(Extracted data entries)
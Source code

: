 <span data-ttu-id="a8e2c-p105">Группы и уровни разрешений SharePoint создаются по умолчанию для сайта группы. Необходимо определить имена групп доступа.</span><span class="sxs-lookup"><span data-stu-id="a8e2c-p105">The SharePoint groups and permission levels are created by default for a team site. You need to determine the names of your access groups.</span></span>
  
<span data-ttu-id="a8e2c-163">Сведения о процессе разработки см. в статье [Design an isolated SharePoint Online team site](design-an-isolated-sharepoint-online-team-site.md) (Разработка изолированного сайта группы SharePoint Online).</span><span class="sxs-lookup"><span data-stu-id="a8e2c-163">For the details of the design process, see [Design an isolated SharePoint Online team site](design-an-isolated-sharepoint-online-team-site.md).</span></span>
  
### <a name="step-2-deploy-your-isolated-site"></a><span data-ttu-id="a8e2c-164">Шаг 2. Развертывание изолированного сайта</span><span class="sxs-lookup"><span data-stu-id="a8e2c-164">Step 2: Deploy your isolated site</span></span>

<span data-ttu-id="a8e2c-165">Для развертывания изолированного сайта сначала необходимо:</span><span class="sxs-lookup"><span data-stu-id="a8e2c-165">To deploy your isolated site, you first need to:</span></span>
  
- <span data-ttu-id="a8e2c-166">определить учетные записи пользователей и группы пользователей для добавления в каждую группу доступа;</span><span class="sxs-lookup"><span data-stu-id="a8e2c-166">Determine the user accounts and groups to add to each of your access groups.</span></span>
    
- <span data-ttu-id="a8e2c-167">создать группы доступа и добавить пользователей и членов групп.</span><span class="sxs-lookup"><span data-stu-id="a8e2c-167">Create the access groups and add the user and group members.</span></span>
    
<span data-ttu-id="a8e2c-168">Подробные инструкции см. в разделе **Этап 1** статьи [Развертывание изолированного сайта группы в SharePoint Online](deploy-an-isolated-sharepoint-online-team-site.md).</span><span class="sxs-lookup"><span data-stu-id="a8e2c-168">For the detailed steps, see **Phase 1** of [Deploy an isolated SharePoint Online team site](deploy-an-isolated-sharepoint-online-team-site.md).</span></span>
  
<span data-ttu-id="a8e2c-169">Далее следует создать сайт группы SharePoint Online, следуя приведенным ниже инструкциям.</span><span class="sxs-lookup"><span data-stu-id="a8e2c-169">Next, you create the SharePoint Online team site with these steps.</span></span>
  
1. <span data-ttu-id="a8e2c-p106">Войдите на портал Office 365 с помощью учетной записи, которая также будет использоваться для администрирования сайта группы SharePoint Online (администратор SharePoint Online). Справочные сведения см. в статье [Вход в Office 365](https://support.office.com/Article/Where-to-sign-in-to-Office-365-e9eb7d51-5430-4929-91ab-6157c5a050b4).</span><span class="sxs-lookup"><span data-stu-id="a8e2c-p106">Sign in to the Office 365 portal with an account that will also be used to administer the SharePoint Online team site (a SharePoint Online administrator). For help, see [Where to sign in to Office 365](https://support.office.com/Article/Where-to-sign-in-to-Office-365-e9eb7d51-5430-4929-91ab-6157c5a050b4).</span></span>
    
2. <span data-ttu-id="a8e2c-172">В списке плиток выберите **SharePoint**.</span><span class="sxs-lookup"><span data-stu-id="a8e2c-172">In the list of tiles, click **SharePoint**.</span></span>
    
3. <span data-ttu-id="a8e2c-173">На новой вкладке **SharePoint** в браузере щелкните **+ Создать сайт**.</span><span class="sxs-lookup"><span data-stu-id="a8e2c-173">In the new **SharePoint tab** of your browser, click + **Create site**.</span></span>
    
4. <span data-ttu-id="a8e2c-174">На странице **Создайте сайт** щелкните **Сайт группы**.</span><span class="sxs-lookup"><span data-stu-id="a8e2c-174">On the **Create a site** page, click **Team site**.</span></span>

Exercise: Reproduce all the records, exactly and in full.

Response area:
Source code

: <span data-ttu-id="a8e2c-p105">Группы и уровни разрешений SharePoint создаются по умолчанию для сайта группы. Необходимо определить имена групп доступа.</span><span class="sxs-lookup"><span data-stu-id="a8e2c-p105">The SharePoint groups and permission levels are created by default for a team site. You need to determine the names of your access groups.</span></span>
  
<span data-ttu-id="a8e2c-163">Сведения о процессе разработки см. в статье [Design an isolated SharePoint Online team site](design-an-isolated-sharepoint-online-team-site.md) (Разработка изолированного сайта группы SharePoint Online).</span><span class="sxs-lookup"><span data-stu-id="a8e2c-163">For the details of the design process, see [Design an isolated SharePoint Online team site](design-an-isolated-sharepoint-online-team-site.md).</span></span>
  
### <a name="step-2-deploy-your-isolated-site"></a><span data-ttu-id="a8e2c-164">Шаг 2. Развертывание изолированного сайта</span><span class="sxs-lookup"><span data-stu-id="a8e2c-164">Step 2: Deploy your isolated site</span></span>

<span data-ttu-id="a8e2c-165">Для развертывания изолированного сайта сначала необходимо:</span><span class="sxs-lookup"><span data-stu-id="a8e2c-165">To deploy your isolated site, you first need to:</span></span>
  
- <span data-ttu-id="a8e2c-166">определить учетные записи пользователей и группы пользователей для добавления в каждую группу доступа;</span><span class="sxs-lookup"><span data-stu-id="a8e2c-166">Determine the user accounts and groups to add to each of your access groups.</span></span>
    
- <span data-ttu-id="a8e2c-167">создать группы доступа и добавить пользователей и членов групп.</span><span class="sxs-lookup"><span data-stu-id="a8e2c-167">Create the access groups and add the user and group members.</span></span>
    
<span data-ttu-id="a8e2c-168">Подробные инструкции см. в разделе **Этап 1** статьи [Развертывание изолированного сайта группы в SharePoint Online](deploy-an-isolated-sharepoint-online-team-site.md).</span><span class="sxs-lookup"><span data-stu-id="a8e2c-168">For the detailed steps, see **Phase 1** of [Deploy an isolated SharePoint Online team site](deploy-an-isolated-sharepoint-online-team-site.md).</span></span>
  
<span data-ttu-id="a8e2c-169">Далее следует создать сайт группы SharePoint Online, следуя приведенным ниже инструкциям.</span><span class="sxs-lookup"><span data-stu-id="a8e2c-169">Next, you create the SharePoint Online team site with these steps.</span></span>
  
1. <span data-ttu-id="a8e2c-p106">Войдите на портал Office 365 с помощью учетной записи, которая также будет использоваться для администрирования сайта группы SharePoint Online (администратор SharePoint Online). Справочные сведения см. в статье [Вход в Office 365](https://support.office.com/Article/Where-to-sign-in-to-Office-365-e9eb7d51-5430-4929-91ab-6157c5a050b4).</span><span class="sxs-lookup"><span data-stu-id="a8e2c-p106">Sign in to the Office 365 portal with an account that will also be used to administer the SharePoint Online team site (a SharePoint Online administrator). For help, see [Where to sign in to Office 365](https://support.office.com/Article/Where-to-sign-in-to-Office-365-e9eb7d51-5430-4929-91ab-6157c5a050b4).</span></span>
    
2. <span data-ttu-id="a8e2c-172">В списке плиток выберите **SharePoint**.</span><span class="sxs-lookup"><span data-stu-id="a8e2c-172">In the list of tiles, click **SharePoint**.</span></span>
    
3. <span data-ttu-id="a8e2c-173">На новой вкладке **SharePoint** в браузере щелкните **+ Создать сайт**.</span><span class="sxs-lookup"><span data-stu-id="a8e2c-173">In the new **SharePoint tab** of your browser, click + **Create site**.</span></span>
    
4. <span data-ttu-id="a8e2c-174">На странице **Создайте сайт** щелкните **Сайт группы**.</span><span class="sxs-lookup"><span data-stu-id="a8e2c-174">On the **Create a site** page, click **Team site**.</span></span>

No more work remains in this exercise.